The single strongest protection against identity theft would be to not give out any personal information, which is virtually impossible and completely unrealistic in today’s society.
Most people simply focus on protecting information by getting copies of their credit reports. Monitoring your credit data is only one small aspect of understanding your identity footprint and personal information. It is a purely informational service and does not ultimately prevent identity misuse. It only tells you that credit was requested on your behalf, issued or denied and often not until after the credit fraud has already happened. Even alerts pertaining to opening new accounts can be delayed up to 7 days. This credit alert is minimal protection as the Federal Trade Commission (FTC) estimates that only 12 percent of last year’s identity fraud was “new account credit” related.
Timeliness in gathering this information is also very important. The National ID Theft Resource Center surveys victims of identity theft annually.

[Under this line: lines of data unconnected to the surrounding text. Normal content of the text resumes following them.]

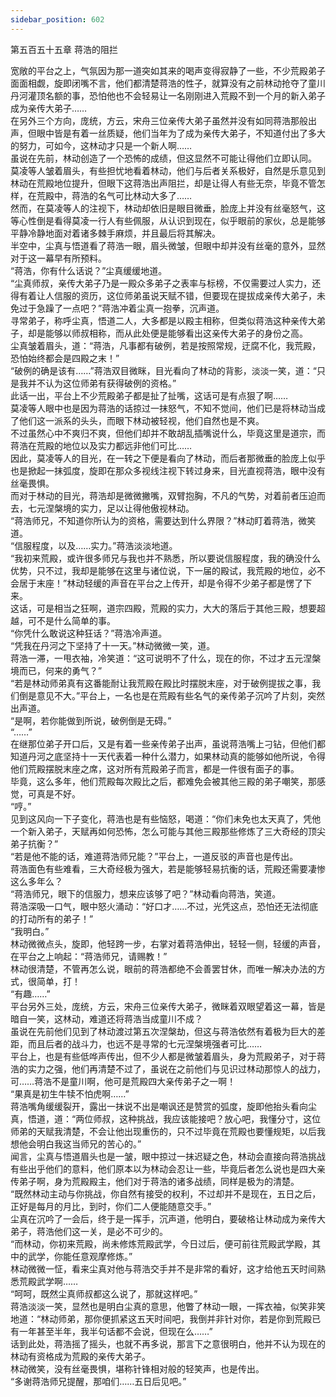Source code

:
 ```yaml
---
sidebar_position: 602
---
```

 第五百五十五章 蒋浩的阻拦


宽敞的平台之上，气氛因为那一道突如其来的喝声变得寂静了一些，不少荒殿弟子面面相觑，旋即闭嘴不言，他们都清楚蒋浩的性子，就算没有之前林动抢夺了童川丹河灌顶名额的事，恐怕他也不会轻易让一名刚刚进入荒殿不到一个月的新入弟子成为亲传大弟子……  
在另外三个方向，庞统，方云，宋舟三位亲传大弟子虽然并没有如同蒋浩那般出声，但眼中皆是有着一丝质疑，他们当年为了成为亲传大弟子，不知道付出了多大的努力，可如今，这林动才只是一个新人啊……  
虽说在先前，林动创造了一个恐怖的成绩，但这显然不可能让得他们立即认同。  
莫凌等人皱着眉头，有些担忧地看着林动，他们与后者关系极好，自然是乐意见到林动在荒殿地位提升，但眼下这蒋浩出声阻拦，却是让得人有些无奈，毕竟不管怎样，在荒殿中，蒋浩的名气可比林动大多了……  
然而，在莫凌等人的注视下，林动却依旧是眼目微垂，脸庞上并没有丝毫怒气，这等心性倒是看得莫凌一行人有些佩服，从认识到现在，似乎眼前的家伙，总是能够平静冷静地面对着诸多棘手麻烦，并且最后将其解决。  
半空中，尘真与悟道看了蒋浩一眼，眉头微皱，但眼中却并没有丝毫的意外，显然对于这一幕早有所预料。  
“蒋浩，你有什么话说？”尘真缓缓地道。  
“尘真师叔，亲传大弟子乃是一殿众多弟子之表率与标榜，不仅需要过人实力，还得有着让人信服的资历，这位师弟虽说天赋不错，但要现在提拔成亲传大弟子，未免过于急躁了一点吧？”蒋浩冲着尘真一抱拳，沉声道。  
寻常弟子，称呼尘真，悟道二人，大多都是以殿主相称，但类似蒋浩这种亲传大弟子，却是能够以师叔相称，而从此处便是能够看出这亲传大弟子的身份之高。  
尘真皱着眉头，道：“蒋浩，凡事都有破例，若是按照常规，迂腐不化，我荒殿，恐怕始终都会是四殿之末！”  
“破例的确是该有……”蒋浩双目微眯，目光看向了林动的背影，淡淡一笑，道：“只是我并不认为这位师弟有获得破例的资格。”  
此话一出，平台上不少荒殿弟子都是扯了扯嘴，这话可是有点狠了啊……  
莫凌等人眼中也是因为蒋浩的话掠过一抹怒气，不知不觉间，他们已是将林动当成了他们这一派系的头头，而眼下林动被轻视，他们自然也是不爽。  
不过虽然心中不爽归不爽，但他们却并不敢胡乱插嘴说什么，毕竟这里是道宗，而蒋浩在荒殿的地位以及实力都远非他们可比……  
因此，莫凌等人的目光，在一转之下便是看向了林动，而后者那微垂的脸庞上似乎也是掀起一抹弧度，旋即在那众多视线注视下转过身来，目光直视蒋浩，眼中没有丝毫畏惧。  
而对于林动的目光，蒋浩却是微微撇嘴，双臂抱胸，不凡的气势，对着前者压迫而去，七元涅槃境的实力，足以让得他傲视林动。  
“蒋浩师兄，不知道你所认为的资格，需要达到什么界限？”林动盯着蒋浩，微笑道。  
“信服程度，以及……实力。”蒋浩淡淡地道。  
“我初来荒殿，或许很多师兄与我也并不熟悉，所以要说信服程度，我的确没什么优势，只不过，我却是能够在这里与诸位说，下一届的殿试，我荒殿的地位，必不会居于末座！”林动轻缓的声音在平台之上传开，却是令得不少弟子都是愣了下来。  
这话，可是相当之狂啊，道宗四殿，荒殿的实力，大大的落后于其他三殿，想要超越，可不是什么简单的事。  
“你凭什么敢说这种狂话？”蒋浩冷声道。  
“凭我在丹河之下坚持了十一天。”林动微微一笑，道。  
蒋浩一滞，一甩衣袖，冷笑道：“这可说明不了什么，现在的你，不过才五元涅槃境而已，何来的勇气？”  
“若是林动师弟真有这番能耐让我荒殿在殿比时摆脱末座，对于破例提拔之事，我们倒是意见不大。”平台上，一名也是在荒殿有些名气的亲传弟子沉吟了片刻，突然出声道。  
“是啊，若你能做到所说，破例倒是无碍。”  
“……”  
在继那位弟子开口后，又是有着一些亲传弟子出声，虽说蒋浩嘴上刁钻，但他们都知道丹河之底坚持十一天代表着一种什么潜力，如果林动真的能够如他所说，令得他们荒殿摆脱末座之席，这对所有荒殿弟子而言，都是一件很有面子的事。  
毕竟，这么多年，他们荒殿每次殿比之后，都难免会被其他三殿的弟子嘲笑，那感觉，可真是不好。  
“哼。”  
见到这风向一下子变化，蒋浩也是有些恼怒，喝道：“你们未免也太天真了，凭他一个新入弟子，天赋再如何恐怖，怎么可能与其他三殿那些修炼了三大奇经的顶尖弟子抗衡？”  
“若是他不能的话，难道蒋浩师兄能？”平台上，一道反驳的声音也是传出。  
蒋浩面色有些难看，三大奇经极为强大，若是能够轻易抗衡的话，荒殿还需要凄惨这么多年么？  
“蒋浩师兄，眼下的信服力，想来应该够了吧？”林动看向蒋浩，笑道。  
蒋浩深吸一口气，眼中怒火涌动：“好口才……不过，光凭这点，恐怕还无法彻底的打动所有的弟子！”  
“我明白。”  
林动微微点头，旋即，他轻跨一步，右掌对着蒋浩伸出，轻轻一侧，轻缓的声音，在平台之上响起：“蒋浩师兄，请赐教！”  
林动很清楚，不管再怎么说，眼前的蒋浩都绝不会善罢甘休，而唯一解决办法的方式，很简单，打！  
“有趣……”  
平台另外三处，庞统，方云，宋舟三位亲传大弟子，微眯着双眼望着这一幕，皆是暗自一笑，这林动，难道还将蒋浩当成童川不成？  
虽说在先前他们见到了林动渡过第五次涅槃劫，但这与蒋浩依然有着极为巨大的差距，而且后者的战斗力，也远不是寻常的七元涅槃境强者可比……  
平台上，也是有些低哗声传出，但不少人都是微皱着眉头，身为荒殿弟子，对于蒋浩的实力之强，他们再清楚不过了，虽说在之前他们与见识过林动那惊人的战力，可……蒋浩不是童川啊，他可是荒殿四大亲传弟子之一啊！  
“果真是初生牛犊不怕虎啊……”  
蒋浩嘴角缓缓裂开，露出一抹说不出是嘲讽还是赞赏的弧度，旋即他抬头看向尘真，悟道，道：“两位师叔，这种挑战，我应该能接吧？放心吧，我懂分寸，这位师弟的天赋我清楚，不会让他出现重伤的，只不过毕竟在荒殿也要懂规矩，以后我想他会明白我这当师兄的苦心的。”  
闻言，尘真与悟道眉头也是一皱，眼中掠过一抹迟疑之色，林动会直接向蒋浩挑战有些出乎他们的意料，他们原本以为林动会忍让一些，毕竟后者怎么说也是四大亲传弟子啊，身为荒殿殿主，他们对于蒋浩的诸多战绩，同样是极为的清楚。  
“既然林动主动与你挑战，你自然有接受的权利，不过却并不是现在，五日之后，正好是每月的月比，到时，你们二人便能随意交手。”  
尘真在沉吟了一会后，终于是一挥手，沉声道，他明白，要破格让林动成为亲传大弟子，蒋浩他们这一关，是必不可少的。  
“而林动，你初来荒殿，尚未修炼荒殿武学，今日过后，便可前往荒殿武学殿，其中的武学，你能任意观摩修炼。”  
林动微微一怔，看来尘真对他与蒋浩交手并不是非常的看好，这才给他五天时间熟悉荒殿武学啊……  
“呵呵，既然尘真师叔都这么说了，那就这样吧。”  
蒋浩淡淡一笑，显然也是明白尘真的意思，他瞥了林动一眼，一挥衣袖，似笑非笑地道：“林动师弟，那你便抓紧这五天时间吧，我倒并非针对你，若是你到荒殿已有一年甚至半年，我半句话都不会说，但现在么……”  
话到此处，蒋浩摇了摇头，也就不再多说，那言下之意很明白，他并不认为现在的林动有资格成为荒殿的亲传大弟子。  
林动微笑，没有丝毫畏惧，堪称针锋相对般的轻笑声，也是传出。  
“多谢蒋浩师兄提醒，那咱们……五日后见吧。”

In 2004, 37.5 percent of those surveyed reported that they found out within three months, down from 48 percent in 2003. Of those responding in 2004, 18 percent said that it took them four years or more to discover that their identities had been misused, doubling the 9 percent from the 2003 sample. Ultimately, the earlier the consumer can find out what information is at risk or has been compromised, the resolution of fraud is exponentially easier to remediate.
With no government or financial organization monitoring the various pieces of a consumer’s identity, it falls to the consumer to get a picture of his/her own digital identity footprint. Technological services are on the rise that can help consumers with the analysis of this information and as the threat grows, so will the opportunity for new ways to combat identity theft and fraudulent behavior.
There are many services available that can give consumers the overview of their risk and assist with the remediation of any issues with the consumer’s identity health, but not all services are alike. Users should do their due diligence to make sure they sign up for a service that provides insight on compromised information immediately to give them the greatest level of protection possible.
Steven D. Domenikos is the founder and CEO of IdentityTruth, Inc., a service designed to help consumers safeguard their privacy and identity by offering advance notification of potential misuses of their identities.